Corporation Commission of Oklahoma v. LoweAnnotate this Case
281 U.S. 431 (1930)
U.S. Supreme Court
Corporation Commission of Oklahoma v. Lowe, 281 U.S. 431 (1930)
Corporation Commission of Oklahoma v. Lowe
Argued April 29, 1930
Decided May 19, 1930
281 U.S. 431
1. One who attacks a state law under the equal protection clause of the Fourteenth Amendment must show clearly that it creates against him the discrimination complained of. P. 281 U. S. 438.
2. It is to be presumed that the state, in enforcing its local policies, will conform to the requirements of federal guaranties, and doubts on this point are to be resolved in favor of the state. Id.
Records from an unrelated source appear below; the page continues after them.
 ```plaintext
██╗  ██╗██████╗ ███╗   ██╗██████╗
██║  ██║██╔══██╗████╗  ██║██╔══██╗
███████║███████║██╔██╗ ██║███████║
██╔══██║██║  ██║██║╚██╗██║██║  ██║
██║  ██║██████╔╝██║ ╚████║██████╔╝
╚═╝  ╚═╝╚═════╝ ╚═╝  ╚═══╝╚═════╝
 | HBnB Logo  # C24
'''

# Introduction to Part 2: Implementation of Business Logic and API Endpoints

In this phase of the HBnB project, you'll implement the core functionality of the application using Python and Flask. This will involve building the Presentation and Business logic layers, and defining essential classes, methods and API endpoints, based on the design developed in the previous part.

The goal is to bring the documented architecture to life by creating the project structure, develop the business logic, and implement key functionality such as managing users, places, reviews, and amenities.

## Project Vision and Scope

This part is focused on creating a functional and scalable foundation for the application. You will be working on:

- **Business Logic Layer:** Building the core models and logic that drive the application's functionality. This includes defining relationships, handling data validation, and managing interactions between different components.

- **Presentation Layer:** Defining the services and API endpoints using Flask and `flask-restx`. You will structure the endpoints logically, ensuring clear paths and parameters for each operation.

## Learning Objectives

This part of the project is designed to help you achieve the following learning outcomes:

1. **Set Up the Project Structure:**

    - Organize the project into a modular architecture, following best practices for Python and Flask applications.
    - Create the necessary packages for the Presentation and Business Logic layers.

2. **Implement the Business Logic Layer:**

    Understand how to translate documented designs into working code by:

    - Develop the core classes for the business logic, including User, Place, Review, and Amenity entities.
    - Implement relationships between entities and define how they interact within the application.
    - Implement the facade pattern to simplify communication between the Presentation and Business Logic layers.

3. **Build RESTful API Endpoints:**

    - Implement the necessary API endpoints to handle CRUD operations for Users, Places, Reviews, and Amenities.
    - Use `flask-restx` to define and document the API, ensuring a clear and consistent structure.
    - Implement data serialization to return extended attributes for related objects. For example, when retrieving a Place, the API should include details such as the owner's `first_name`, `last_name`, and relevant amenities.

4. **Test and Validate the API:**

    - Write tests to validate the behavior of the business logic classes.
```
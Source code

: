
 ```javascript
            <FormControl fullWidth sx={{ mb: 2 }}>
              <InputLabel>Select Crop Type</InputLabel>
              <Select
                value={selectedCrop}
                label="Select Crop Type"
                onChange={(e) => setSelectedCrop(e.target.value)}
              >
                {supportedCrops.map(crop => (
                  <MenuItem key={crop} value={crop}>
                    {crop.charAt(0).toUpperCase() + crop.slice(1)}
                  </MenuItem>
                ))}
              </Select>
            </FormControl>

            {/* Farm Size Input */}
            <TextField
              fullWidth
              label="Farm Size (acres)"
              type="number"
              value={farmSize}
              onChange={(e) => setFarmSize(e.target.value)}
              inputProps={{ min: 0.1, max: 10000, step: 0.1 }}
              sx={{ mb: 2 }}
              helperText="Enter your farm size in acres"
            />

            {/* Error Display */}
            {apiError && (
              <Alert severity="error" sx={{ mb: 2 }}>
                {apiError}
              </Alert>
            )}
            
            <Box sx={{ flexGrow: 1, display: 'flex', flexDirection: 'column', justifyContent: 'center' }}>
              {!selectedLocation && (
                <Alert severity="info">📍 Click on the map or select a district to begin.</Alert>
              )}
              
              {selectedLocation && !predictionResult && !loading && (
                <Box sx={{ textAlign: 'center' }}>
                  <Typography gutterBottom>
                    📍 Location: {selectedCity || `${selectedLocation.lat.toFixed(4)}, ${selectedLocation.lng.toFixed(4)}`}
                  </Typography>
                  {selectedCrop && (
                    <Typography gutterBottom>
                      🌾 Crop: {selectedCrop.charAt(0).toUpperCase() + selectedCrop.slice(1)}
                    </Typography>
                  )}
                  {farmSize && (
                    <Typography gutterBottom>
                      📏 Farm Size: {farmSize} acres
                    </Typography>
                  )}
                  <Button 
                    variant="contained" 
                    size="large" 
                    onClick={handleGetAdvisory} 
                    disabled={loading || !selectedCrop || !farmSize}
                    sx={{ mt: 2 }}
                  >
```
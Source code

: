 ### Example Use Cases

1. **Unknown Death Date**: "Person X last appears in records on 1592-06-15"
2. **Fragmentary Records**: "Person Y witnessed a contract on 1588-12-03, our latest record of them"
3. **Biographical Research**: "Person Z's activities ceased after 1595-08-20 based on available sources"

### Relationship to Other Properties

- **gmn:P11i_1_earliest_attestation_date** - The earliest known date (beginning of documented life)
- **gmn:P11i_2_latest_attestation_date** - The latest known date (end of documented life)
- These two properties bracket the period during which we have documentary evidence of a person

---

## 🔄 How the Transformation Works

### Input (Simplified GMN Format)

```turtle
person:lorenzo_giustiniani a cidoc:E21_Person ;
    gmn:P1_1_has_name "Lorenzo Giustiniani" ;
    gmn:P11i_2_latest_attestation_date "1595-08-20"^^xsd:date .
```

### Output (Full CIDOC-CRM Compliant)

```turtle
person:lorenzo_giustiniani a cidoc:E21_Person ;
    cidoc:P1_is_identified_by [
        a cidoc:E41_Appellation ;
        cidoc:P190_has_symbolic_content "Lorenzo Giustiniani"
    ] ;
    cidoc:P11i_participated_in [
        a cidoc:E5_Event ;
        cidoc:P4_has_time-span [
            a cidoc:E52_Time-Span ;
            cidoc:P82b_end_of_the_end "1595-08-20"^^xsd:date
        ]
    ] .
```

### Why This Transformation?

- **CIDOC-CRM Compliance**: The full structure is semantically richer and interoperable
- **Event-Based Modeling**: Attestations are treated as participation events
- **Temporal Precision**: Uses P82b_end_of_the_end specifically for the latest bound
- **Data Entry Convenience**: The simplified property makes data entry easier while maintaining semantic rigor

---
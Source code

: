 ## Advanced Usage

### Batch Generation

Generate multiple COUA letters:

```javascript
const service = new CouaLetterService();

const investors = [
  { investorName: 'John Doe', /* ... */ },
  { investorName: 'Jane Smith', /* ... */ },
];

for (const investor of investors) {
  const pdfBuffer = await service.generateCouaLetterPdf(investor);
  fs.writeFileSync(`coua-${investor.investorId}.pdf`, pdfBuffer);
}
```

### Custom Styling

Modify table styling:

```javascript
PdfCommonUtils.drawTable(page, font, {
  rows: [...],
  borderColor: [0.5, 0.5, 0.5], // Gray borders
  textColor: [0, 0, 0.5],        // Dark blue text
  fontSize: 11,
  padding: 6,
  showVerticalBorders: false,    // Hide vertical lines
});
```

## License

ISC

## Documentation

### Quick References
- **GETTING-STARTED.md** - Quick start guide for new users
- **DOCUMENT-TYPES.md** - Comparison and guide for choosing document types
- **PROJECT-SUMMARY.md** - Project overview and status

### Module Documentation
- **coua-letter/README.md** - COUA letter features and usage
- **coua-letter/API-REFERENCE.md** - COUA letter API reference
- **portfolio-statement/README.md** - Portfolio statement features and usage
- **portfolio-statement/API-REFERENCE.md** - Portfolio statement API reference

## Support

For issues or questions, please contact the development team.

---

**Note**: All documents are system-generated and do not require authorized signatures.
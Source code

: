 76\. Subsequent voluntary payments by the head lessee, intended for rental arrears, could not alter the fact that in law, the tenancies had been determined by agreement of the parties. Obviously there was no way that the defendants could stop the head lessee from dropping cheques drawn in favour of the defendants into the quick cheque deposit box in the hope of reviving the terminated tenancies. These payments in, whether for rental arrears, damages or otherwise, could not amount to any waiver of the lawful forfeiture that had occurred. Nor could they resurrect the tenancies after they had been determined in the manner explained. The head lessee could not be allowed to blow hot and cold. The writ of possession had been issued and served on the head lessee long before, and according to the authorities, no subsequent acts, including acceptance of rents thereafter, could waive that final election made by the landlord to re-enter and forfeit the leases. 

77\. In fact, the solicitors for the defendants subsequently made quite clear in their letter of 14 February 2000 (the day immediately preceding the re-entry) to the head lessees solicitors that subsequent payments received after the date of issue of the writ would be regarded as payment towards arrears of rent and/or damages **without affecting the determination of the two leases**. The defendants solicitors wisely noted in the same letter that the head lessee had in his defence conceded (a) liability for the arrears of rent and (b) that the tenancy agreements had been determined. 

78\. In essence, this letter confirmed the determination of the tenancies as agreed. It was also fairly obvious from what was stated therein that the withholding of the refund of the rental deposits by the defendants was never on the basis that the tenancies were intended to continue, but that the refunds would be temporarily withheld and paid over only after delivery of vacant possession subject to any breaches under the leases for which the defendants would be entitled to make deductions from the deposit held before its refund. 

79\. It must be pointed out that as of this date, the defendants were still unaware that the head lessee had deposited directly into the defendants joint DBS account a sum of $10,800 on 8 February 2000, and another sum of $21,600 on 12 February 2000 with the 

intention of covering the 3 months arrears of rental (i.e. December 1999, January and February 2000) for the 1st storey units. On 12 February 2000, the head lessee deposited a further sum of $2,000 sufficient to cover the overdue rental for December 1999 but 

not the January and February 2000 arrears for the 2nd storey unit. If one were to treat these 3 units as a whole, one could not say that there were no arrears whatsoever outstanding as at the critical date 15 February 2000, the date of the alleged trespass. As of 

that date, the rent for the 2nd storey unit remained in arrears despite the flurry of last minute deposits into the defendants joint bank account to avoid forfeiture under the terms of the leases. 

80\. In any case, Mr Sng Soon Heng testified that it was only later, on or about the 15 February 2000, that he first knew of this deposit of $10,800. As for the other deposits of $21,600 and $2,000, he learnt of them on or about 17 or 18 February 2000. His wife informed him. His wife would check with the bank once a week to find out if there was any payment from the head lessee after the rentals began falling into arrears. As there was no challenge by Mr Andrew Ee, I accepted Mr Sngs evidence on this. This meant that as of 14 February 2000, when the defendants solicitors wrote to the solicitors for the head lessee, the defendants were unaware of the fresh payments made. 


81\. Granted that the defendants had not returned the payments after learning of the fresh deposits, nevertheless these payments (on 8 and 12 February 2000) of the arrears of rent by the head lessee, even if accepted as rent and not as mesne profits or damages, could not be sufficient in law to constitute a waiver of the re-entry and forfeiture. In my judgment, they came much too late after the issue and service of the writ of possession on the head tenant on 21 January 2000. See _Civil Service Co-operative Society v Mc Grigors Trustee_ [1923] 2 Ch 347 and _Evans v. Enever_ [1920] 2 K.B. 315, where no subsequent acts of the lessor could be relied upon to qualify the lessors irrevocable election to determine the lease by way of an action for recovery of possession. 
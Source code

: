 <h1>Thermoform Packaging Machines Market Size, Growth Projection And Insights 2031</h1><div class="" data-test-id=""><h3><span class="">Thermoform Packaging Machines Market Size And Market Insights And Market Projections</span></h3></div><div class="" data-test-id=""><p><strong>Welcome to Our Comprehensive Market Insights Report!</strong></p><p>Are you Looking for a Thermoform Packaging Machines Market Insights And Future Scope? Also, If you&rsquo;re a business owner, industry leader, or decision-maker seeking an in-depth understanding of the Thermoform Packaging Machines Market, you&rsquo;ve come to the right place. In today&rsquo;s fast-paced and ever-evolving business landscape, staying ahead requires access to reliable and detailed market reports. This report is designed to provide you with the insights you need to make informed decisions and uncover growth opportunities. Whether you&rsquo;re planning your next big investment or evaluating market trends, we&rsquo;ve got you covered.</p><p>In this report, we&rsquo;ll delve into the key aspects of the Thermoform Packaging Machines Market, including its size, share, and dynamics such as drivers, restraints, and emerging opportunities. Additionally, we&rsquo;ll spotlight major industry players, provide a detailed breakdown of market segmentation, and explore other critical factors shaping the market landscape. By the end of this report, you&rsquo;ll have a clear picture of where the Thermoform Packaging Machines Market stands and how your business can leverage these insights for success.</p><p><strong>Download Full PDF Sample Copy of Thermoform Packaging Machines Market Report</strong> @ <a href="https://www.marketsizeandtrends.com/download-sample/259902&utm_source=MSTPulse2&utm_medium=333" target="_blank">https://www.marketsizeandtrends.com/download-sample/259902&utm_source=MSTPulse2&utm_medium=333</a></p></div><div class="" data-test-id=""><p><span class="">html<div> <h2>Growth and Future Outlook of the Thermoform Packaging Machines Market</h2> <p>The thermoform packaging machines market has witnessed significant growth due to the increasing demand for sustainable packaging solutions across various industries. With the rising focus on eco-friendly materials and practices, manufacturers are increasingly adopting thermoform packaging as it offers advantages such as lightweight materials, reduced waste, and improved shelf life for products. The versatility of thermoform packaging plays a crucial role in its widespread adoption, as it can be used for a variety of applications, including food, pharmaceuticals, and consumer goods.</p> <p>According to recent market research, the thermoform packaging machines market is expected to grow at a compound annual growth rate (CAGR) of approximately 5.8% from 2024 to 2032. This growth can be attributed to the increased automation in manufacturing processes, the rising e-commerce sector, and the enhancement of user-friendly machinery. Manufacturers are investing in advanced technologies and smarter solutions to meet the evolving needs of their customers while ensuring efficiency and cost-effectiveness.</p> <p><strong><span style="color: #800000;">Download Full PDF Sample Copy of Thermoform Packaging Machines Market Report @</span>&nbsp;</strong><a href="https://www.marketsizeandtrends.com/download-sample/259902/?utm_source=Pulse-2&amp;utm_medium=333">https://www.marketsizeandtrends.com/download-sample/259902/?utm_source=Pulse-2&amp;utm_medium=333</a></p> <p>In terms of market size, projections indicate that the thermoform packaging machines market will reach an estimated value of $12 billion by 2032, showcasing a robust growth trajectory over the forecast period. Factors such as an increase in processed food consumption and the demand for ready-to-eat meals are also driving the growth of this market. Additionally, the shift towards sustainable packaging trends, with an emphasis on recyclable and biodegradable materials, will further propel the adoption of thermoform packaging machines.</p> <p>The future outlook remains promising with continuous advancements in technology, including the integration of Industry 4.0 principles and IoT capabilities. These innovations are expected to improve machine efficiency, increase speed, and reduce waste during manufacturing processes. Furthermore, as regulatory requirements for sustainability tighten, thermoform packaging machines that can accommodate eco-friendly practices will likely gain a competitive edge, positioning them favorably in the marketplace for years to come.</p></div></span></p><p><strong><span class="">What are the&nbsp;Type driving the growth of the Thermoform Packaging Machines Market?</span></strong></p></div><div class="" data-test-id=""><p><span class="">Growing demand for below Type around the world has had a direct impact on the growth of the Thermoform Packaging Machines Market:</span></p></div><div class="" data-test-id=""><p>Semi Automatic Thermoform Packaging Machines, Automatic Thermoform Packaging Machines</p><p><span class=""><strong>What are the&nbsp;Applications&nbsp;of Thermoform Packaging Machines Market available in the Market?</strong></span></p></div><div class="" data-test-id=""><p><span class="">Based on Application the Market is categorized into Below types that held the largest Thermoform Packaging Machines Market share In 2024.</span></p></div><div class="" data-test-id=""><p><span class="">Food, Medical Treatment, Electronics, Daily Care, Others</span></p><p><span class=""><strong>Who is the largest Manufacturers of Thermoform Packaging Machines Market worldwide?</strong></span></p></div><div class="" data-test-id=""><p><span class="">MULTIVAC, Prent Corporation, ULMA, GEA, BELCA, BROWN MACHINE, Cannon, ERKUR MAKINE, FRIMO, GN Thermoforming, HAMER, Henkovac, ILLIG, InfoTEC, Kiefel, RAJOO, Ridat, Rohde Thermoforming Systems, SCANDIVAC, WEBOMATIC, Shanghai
3. An individual, licensed to operate cotton gins in Oklahoma, sought to enjoin a state commission from issuing to a farmers' cooperative company a license to gin cotton in his locality, claiming that, inasmuch as the cotton-ginning business is regulated by Oklahoma as a public utility, including the rates chargeable, he would be inhibited from reducing his rates indirectly by returning any part of his earnings to his customers, whereas the company, in virtue of the Act under which it was incorporated, was expressly authorized to distribute a portion of its net earnings among those who would deal with it, whether cooperative members or not, in proportion to their dealings, and would thus be allowed an unreasonable, discriminatory advantage in the same line of competitive business, contrary to the equal protection clause of the Fourteenth Amendment.
Held that, as the plaintiff adduced no law or regulation of the state denying him the privilege of distributing net earnings to patrons upon the basis and in a manner similar to that allowed to the corporation, and as the counsel for the Commission stated at the oral argument that he knew of no such law or regulation, the statute with respect to distribution of net earnings must be regarded as a declaration that such a distribution among patrons of cotton gins is in accord with the policy of the state, and, until the contrary appears, it must be assumed that, in giving effect to such policy, the state will not permit injurious and unreasonable
discrimination, leaving to the plaintiff his appropriate remedy if discrimination should be practiced in the future. P. 281 U. S. 437.
Appeal from a decree of the district court permanently enjoining the Corporation Commission from granting a cotton-ginning license.